The government of Sudan and rebel groups in Darfur agreed on Tuesday that all those wanted by the International Criminal Court should appear before the tribunal, including ousted President Omar al-Bashir.
Information Minister Faisal Saleh did not specifically name him when announcing the move, but said the decision applied to all five Sudanese suspects wanted by the ICC over Darfur.
The government and rebel groups also agreed to create a Darfur special court to investigate cases including those investigated by the ICC.
That court would try Darfur suspects not indicted by the ICC, said Nimri Mohamed Abd, chief negotiator of the Darfur people in Juba.

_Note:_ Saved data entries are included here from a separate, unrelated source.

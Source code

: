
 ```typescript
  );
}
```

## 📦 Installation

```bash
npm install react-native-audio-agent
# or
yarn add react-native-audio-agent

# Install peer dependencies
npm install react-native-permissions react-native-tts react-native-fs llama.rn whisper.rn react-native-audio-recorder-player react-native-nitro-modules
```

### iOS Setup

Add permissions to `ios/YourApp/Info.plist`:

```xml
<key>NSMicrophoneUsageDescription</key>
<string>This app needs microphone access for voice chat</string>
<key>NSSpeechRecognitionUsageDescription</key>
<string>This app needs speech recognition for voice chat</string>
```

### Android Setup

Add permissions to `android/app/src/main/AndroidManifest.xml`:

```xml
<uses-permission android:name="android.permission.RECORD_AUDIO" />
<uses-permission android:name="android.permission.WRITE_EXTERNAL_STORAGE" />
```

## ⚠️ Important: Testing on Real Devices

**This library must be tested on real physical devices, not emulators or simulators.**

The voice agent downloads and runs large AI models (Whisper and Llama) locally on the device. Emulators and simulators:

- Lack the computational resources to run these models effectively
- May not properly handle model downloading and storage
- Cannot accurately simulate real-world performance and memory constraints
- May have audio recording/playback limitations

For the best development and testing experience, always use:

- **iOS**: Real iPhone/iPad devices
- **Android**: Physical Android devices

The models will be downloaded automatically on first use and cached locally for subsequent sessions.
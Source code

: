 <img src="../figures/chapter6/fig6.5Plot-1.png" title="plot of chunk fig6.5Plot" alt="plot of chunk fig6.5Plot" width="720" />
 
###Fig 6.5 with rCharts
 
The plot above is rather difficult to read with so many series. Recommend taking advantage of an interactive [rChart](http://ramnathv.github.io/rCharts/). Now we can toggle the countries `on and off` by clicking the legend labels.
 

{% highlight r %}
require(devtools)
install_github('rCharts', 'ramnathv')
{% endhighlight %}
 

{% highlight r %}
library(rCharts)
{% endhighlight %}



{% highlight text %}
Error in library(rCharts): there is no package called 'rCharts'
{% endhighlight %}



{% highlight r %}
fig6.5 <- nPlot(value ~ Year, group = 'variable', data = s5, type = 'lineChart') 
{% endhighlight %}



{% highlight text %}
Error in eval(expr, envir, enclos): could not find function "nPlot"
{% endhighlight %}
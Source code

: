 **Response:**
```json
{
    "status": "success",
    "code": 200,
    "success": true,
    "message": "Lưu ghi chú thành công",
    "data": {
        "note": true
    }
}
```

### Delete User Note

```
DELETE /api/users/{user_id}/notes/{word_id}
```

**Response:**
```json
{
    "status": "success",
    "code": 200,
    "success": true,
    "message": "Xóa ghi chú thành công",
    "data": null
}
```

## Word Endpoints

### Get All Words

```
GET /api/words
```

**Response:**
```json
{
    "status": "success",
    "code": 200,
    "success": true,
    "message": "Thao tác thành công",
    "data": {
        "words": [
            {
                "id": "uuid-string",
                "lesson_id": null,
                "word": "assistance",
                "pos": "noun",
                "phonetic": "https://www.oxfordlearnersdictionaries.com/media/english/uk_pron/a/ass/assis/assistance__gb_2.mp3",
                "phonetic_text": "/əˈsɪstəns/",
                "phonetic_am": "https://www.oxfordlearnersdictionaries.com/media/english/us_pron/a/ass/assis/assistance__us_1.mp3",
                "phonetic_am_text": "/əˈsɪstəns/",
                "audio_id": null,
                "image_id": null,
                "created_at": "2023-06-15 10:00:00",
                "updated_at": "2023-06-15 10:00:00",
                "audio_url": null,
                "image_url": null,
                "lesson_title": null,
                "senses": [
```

He said Darfur groups and Sudan’s government had agreed to “fully cooperate with the International Criminal Court”, and that the timing of the handover would be decided in final negotiations.
Lawyers of Omar al-Bashir have however said that the former president refuses to deal with the ICC.

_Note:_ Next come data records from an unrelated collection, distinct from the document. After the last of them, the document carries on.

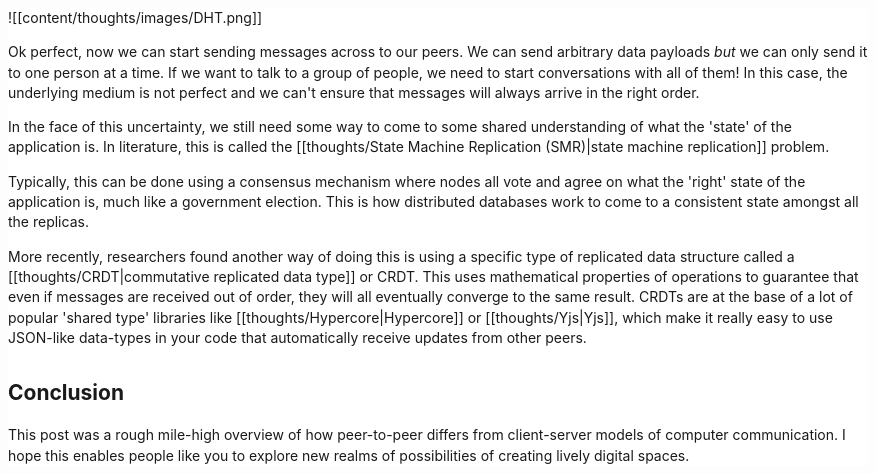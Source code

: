 ![[content/thoughts/images/DHT.png]]

Ok perfect, now we can start sending messages across to our peers. We can send arbitrary data payloads _but_ we can only send it to one person at a time. If we want to talk to a group of people, we need to start conversations with all of them! In this case, the underlying medium is not perfect and we can't ensure that messages will always arrive in the right order.

In the face of this uncertainty, we still need some way to come to some shared understanding of what the 'state' of the application is. In literature, this is called the [[thoughts/State Machine Replication (SMR)|state machine replication]] problem.

Typically, this can be done using a consensus mechanism where nodes all vote and agree on what the 'right' state of the application is, much like a government election. This is how distributed databases work to come to a consistent state amongst all the replicas.

More recently, researchers found another way of doing this is using a specific type of replicated data structure called a [[thoughts/CRDT|commutative replicated data type]] or CRDT. This uses mathematical properties of operations to guarantee that even if messages are received out of order, they will all eventually converge to the same result. CRDTs are at the base of a lot of popular 'shared type' libraries like [[thoughts/Hypercore|Hypercore]] or [[thoughts/Yjs|Yjs]], which make it really easy to use JSON-like data-types in your code that automatically receive updates from other peers.

## Conclusion

This post was a rough mile-high overview of how peer-to-peer differs from client-server models of computer communication. I hope this enables people like you to explore new realms of possibilities of creating lively digital spaces.


[^1]: Fun story: IPv4 only supports 4,294,967,296 total addresses. This is less than the total number of devices that are currently connected to the internet. In fact, we 'ran out' of IPv4 addresses in 2011. NAT exists so that instead of every computer getting a public unique address, every home router gets a single public unique address. Computers then only get a private address assigned to them by the router and it _translates_ the address so that to anyone external to the network, it looks like all the traffic is coming from and goes to the router.
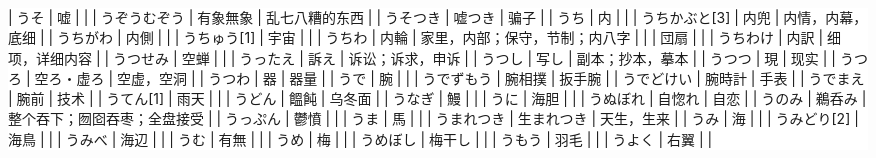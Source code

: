 | うそ          | 嘘               |                                  |
| うぞうむぞう  | 有象無象         | 乱七八糟的东西                   |
| うそつき      | 嘘つき           | 骗子                             |
| うち          | 内               |                                  |
| うちかぶと[3] | 内兜             | 内情，内幕，底细                 |
| うちがわ      | 内側             |                                  |
| うちゅう[1]   | 宇宙             |                                  |
| うちわ        | 内輪             | 家里，内部；保守，节制；内八字   |
|               | 団扇             |                                  |
| うちわけ      | 内訳             | 细项，详细内容                   |
| うつせみ      | 空蝉             |                                  |
| うったえ      | 訴え             | 诉讼；诉求，申诉                 |
| うつし        | 写し             | 副本；抄本，摹本                 |
| うつつ        | 現               | 现实                             |
| うつろ        | 空ろ・虚ろ       | 空虚，空洞                       |
| うつわ        | 器               | 器量                             |
| うで          | 腕               |                                  |
| うでずもう    | 腕相撲           | 扳手腕                           |
| うでどけい    | 腕時計           | 手表                             |
| うでまえ      | 腕前             | 技术                             |
| うてん[1]     | 雨天             |                                  |
| うどん        | 饂飩             | 乌冬面                           |
| うなぎ        | 鰻               |                                  |
| うに          | 海胆             |                                  |
| うぬぼれ      | 自惚れ           | 自恋                             |
| うのみ        | 鵜呑み           | 整个吞下；囫囵吞枣；全盘接受     |
| うっぷん      | 鬱憤             |                                  |
| うま          | 馬               |                                  |
| うまれつき    | 生まれつき       | 天生，生来                       |
| うみ          | 海               |                                  |
| うみどり[2]   | 海鳥             |                                  |
| うみべ        | 海辺             |                                  |
| うむ          | 有無             |                                  |
| うめ          | 梅               |                                  |
| うめぼし      | 梅干し           |                                  |
| うもう        | 羽毛             |                                  |
| うよく        | 右翼             |                                  |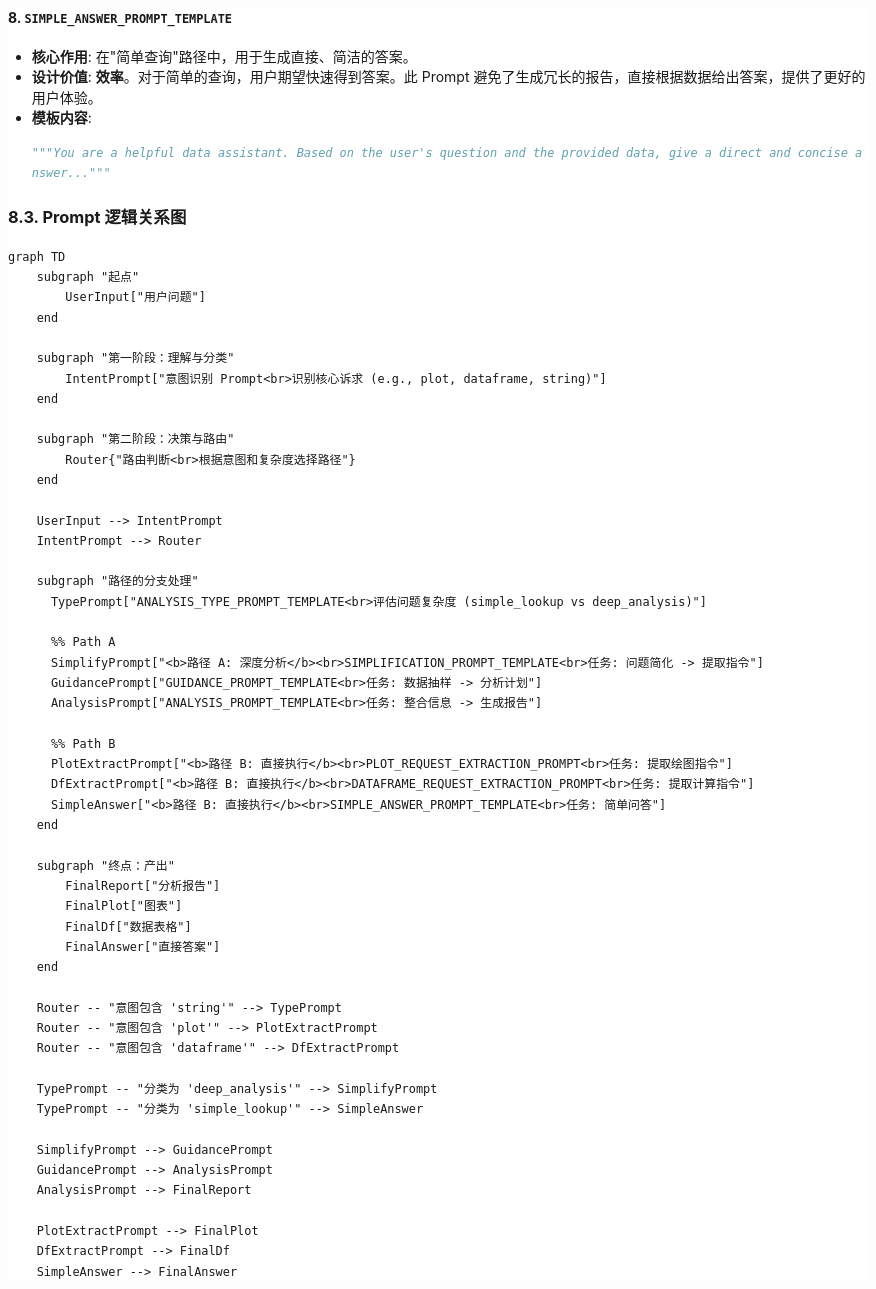 #### 8. `SIMPLE_ANSWER_PROMPT_TEMPLATE`

-   **核心作用**: 在"简单查询"路径中，用于生成直接、简洁的答案。
-   **设计价值**: **效率**。对于简单的查询，用户期望快速得到答案。此 Prompt 避免了生成冗长的报告，直接根据数据给出答案，提供了更好的用户体验。
-   **模板内容**:
    ```python
    """You are a helpful data assistant. Based on the user's question and the provided data, give a direct and concise answer..."""
    ```

### 8.3. Prompt 逻辑关系图

```mermaid
graph TD
    subgraph "起点"
        UserInput["用户问题"]
    end

    subgraph "第一阶段：理解与分类"
        IntentPrompt["意图识别 Prompt<br>识别核心诉求 (e.g., plot, dataframe, string)"]
    end
    
    subgraph "第二阶段：决策与路由"
        Router{"路由判断<br>根据意图和复杂度选择路径"}
    end

    UserInput --> IntentPrompt
    IntentPrompt --> Router
    
    subgraph "路径的分支处理"
      TypePrompt["ANALYSIS_TYPE_PROMPT_TEMPLATE<br>评估问题复杂度 (simple_lookup vs deep_analysis)"]
      
      %% Path A
      SimplifyPrompt["<b>路径 A: 深度分析</b><br>SIMPLIFICATION_PROMPT_TEMPLATE<br>任务: 问题简化 -> 提取指令"]
      GuidancePrompt["GUIDANCE_PROMPT_TEMPLATE<br>任务: 数据抽样 -> 分析计划"]
      AnalysisPrompt["ANALYSIS_PROMPT_TEMPLATE<br>任务: 整合信息 -> 生成报告"]
      
      %% Path B
      PlotExtractPrompt["<b>路径 B: 直接执行</b><br>PLOT_REQUEST_EXTRACTION_PROMPT<br>任务: 提取绘图指令"]
      DfExtractPrompt["<b>路径 B: 直接执行</b><br>DATAFRAME_REQUEST_EXTRACTION_PROMPT<br>任务: 提取计算指令"]
      SimpleAnswer["<b>路径 B: 直接执行</b><br>SIMPLE_ANSWER_PROMPT_TEMPLATE<br>任务: 简单问答"]
    end

    subgraph "终点：产出"
        FinalReport["分析报告"]
        FinalPlot["图表"]
        FinalDf["数据表格"]
        FinalAnswer["直接答案"]
    end

    Router -- "意图包含 'string'" --> TypePrompt
    Router -- "意图包含 'plot'" --> PlotExtractPrompt
    Router -- "意图包含 'dataframe'" --> DfExtractPrompt

    TypePrompt -- "分类为 'deep_analysis'" --> SimplifyPrompt
    TypePrompt -- "分类为 'simple_lookup'" --> SimpleAnswer
    
    SimplifyPrompt --> GuidancePrompt
    GuidancePrompt --> AnalysisPrompt
    AnalysisPrompt --> FinalReport

    PlotExtractPrompt --> FinalPlot
    DfExtractPrompt --> FinalDf
    SimpleAnswer --> FinalAnswer
```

Bashir has been in detention since he was outed from power in April last year when security forces withdrew their support for his regime after months of popular protests. He faces charges of possessing foreign currency, corruption and receiving gifts illegally.
Last year, the Sudanese authorities have refused to hand Bashir to Hague-based ICC, which has accused him of criminal responsibility for war crimes, crimes against humanity and genocide following the killing, maiming and torture of hundreds of thousands of people in the region of Darfur.
The UN estimates that 200,000 to 400,000 people died in the conflict and a further 2.7 million were displaced. Militia formed and directed by Bashir are blamed for the worst atrocities.